> _Your task_
Copy exactly the lines from the beginning of the data down to and including the line holding "last_updated: 2018-05-01", without any pictures.
Start of Block
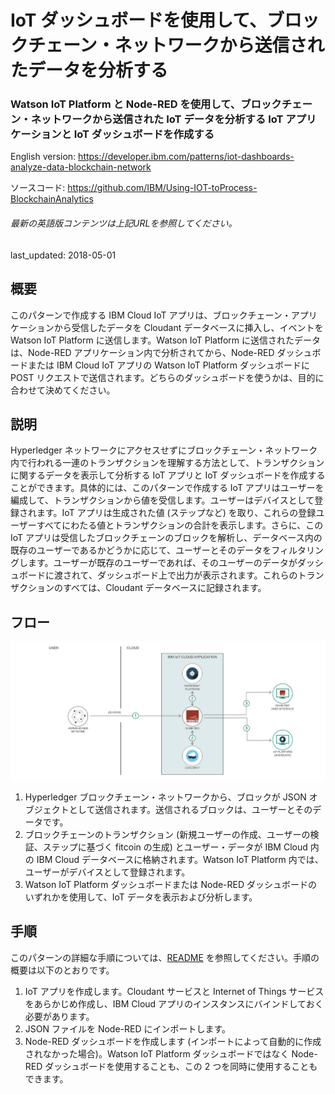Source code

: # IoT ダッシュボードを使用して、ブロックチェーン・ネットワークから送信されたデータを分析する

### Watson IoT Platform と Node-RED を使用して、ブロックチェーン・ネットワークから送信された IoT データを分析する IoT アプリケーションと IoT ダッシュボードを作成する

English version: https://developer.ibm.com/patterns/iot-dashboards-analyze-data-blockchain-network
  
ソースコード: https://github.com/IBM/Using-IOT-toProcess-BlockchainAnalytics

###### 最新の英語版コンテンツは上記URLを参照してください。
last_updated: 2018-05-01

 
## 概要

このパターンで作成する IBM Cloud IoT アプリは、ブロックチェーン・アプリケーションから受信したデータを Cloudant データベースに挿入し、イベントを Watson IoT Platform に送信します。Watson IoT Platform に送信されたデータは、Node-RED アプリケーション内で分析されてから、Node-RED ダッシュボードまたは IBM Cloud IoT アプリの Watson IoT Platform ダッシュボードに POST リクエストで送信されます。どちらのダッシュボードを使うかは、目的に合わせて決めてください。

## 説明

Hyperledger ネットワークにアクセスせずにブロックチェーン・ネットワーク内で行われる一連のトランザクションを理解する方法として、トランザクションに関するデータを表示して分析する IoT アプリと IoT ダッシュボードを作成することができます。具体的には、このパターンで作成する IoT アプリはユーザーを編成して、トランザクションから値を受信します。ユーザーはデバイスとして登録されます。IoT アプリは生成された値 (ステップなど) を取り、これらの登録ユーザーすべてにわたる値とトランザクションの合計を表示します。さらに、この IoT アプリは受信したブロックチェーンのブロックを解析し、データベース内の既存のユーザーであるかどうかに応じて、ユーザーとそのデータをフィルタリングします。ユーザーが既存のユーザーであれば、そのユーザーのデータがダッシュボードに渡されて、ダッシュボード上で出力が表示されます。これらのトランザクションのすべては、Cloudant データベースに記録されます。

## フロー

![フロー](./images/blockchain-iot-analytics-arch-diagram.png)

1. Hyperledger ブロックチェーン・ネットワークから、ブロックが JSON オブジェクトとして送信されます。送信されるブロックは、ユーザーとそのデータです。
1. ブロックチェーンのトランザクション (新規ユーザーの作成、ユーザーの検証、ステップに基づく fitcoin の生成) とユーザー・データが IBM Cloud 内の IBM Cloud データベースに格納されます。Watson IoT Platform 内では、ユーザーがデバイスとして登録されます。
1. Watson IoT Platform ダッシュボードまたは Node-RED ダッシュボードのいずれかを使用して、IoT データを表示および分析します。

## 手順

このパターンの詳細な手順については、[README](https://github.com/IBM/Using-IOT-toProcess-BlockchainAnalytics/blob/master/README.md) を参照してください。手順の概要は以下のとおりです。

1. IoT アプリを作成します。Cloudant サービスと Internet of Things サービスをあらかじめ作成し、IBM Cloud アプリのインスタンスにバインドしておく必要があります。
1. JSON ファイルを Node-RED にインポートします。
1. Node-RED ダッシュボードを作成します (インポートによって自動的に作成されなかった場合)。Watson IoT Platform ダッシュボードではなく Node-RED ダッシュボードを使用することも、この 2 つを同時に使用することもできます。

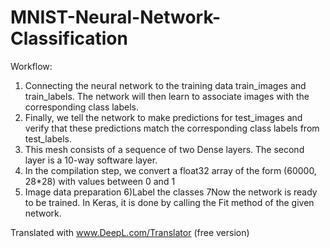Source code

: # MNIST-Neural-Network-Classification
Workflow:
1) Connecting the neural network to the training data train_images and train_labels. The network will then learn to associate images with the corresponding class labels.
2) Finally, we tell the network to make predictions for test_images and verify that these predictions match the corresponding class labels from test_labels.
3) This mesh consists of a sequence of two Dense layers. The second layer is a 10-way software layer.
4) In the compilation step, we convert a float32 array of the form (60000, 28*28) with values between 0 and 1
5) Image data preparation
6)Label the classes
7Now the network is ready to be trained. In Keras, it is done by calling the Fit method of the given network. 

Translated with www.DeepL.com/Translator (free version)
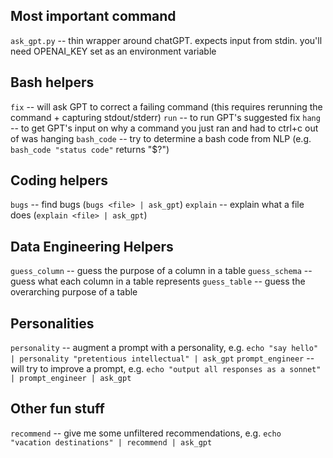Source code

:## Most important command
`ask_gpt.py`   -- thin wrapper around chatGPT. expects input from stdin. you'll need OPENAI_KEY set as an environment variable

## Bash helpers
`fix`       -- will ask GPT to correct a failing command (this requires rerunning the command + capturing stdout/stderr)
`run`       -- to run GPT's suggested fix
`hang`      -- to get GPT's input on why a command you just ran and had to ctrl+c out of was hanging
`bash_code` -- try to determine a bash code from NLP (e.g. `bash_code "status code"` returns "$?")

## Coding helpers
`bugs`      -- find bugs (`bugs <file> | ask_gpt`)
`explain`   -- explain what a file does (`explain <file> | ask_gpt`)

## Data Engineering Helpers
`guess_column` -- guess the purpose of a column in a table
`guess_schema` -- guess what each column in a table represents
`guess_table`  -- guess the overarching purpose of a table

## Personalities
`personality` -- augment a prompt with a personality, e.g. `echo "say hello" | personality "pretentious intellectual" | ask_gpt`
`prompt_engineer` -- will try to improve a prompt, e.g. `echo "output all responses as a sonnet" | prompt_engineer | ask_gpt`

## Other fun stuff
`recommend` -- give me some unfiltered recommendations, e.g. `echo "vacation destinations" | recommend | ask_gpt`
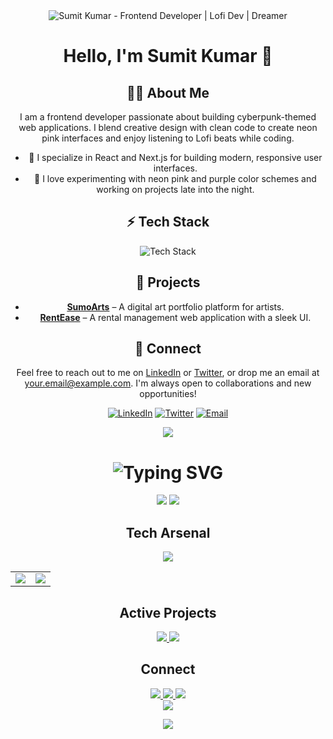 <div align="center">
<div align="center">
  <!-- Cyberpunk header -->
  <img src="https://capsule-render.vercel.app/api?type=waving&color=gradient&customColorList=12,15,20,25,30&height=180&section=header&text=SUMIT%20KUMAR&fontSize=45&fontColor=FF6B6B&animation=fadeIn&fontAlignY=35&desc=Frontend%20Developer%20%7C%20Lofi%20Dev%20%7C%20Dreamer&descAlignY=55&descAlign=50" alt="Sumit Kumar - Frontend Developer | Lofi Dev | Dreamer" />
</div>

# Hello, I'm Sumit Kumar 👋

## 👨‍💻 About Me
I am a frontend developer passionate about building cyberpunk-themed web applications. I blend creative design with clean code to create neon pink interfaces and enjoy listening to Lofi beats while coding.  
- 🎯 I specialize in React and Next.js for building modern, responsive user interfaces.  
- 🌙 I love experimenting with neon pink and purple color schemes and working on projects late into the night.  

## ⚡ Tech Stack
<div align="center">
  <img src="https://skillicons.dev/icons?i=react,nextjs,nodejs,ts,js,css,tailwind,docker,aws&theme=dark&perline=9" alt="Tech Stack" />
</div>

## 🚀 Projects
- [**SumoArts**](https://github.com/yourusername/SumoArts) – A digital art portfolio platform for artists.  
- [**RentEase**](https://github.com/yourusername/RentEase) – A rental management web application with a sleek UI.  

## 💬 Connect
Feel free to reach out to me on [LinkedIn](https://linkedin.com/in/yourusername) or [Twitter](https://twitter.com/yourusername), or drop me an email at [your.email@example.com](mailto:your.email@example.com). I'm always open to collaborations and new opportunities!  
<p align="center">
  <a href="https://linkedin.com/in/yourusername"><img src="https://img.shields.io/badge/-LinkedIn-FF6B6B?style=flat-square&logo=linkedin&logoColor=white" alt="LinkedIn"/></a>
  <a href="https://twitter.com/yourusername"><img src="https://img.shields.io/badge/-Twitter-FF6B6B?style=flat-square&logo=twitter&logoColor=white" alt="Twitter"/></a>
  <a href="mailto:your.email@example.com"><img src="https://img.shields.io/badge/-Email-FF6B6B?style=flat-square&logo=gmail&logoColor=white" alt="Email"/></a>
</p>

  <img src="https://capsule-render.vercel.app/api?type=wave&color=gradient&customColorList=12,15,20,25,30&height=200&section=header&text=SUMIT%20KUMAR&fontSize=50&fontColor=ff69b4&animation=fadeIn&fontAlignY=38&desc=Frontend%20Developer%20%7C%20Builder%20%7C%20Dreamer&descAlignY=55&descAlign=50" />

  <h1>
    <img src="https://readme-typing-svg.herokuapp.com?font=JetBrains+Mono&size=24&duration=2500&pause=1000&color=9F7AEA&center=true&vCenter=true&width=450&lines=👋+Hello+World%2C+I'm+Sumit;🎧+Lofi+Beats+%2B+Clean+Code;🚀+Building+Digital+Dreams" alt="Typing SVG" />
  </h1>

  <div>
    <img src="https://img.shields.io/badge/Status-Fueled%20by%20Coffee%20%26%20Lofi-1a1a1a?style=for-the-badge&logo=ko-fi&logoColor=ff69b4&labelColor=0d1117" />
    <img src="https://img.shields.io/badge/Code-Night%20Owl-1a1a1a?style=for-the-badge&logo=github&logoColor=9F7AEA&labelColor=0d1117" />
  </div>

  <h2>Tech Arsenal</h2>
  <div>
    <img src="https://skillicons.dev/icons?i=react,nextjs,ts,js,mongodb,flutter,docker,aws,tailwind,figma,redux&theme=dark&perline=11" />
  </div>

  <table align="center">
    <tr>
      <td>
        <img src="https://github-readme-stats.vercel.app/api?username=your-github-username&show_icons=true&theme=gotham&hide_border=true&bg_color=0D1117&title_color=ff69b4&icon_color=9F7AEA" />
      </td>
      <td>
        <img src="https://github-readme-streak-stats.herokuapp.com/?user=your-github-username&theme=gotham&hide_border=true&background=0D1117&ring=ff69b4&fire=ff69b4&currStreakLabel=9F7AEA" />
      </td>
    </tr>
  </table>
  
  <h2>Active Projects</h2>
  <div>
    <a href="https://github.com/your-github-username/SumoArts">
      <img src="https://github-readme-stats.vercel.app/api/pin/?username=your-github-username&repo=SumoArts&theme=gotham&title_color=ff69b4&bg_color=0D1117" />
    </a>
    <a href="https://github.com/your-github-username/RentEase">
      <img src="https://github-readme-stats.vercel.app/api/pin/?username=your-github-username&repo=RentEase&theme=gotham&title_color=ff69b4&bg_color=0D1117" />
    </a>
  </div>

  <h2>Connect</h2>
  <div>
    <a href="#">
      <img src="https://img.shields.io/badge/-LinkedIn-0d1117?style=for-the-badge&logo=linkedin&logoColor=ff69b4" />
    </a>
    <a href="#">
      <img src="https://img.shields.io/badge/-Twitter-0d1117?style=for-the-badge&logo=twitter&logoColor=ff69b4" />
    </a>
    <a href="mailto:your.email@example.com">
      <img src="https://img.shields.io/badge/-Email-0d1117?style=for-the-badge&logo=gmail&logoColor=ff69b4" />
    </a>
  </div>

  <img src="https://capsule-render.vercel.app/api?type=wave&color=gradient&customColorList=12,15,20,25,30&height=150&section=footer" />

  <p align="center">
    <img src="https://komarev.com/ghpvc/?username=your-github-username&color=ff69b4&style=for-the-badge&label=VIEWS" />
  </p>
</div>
End of Block
> _Expected answer_
Source code

: # IoT ダッシュボードを使用して、ブロックチェーン・ネットワークから送信されたデータを分析する

### Watson IoT Platform と Node-RED を使用して、ブロックチェーン・ネットワークから送信された IoT データを分析する IoT アプリケーションと IoT ダッシュボードを作成する

English version: https://developer.ibm.com/patterns/iot-dashboards-analyze-data-blockchain-network
  
ソースコード: https://github.com/IBM/Using-IOT-toProcess-BlockchainAnalytics

###### 最新の英語版コンテンツは上記URLを参照してください。
last_updated: 2018-05-01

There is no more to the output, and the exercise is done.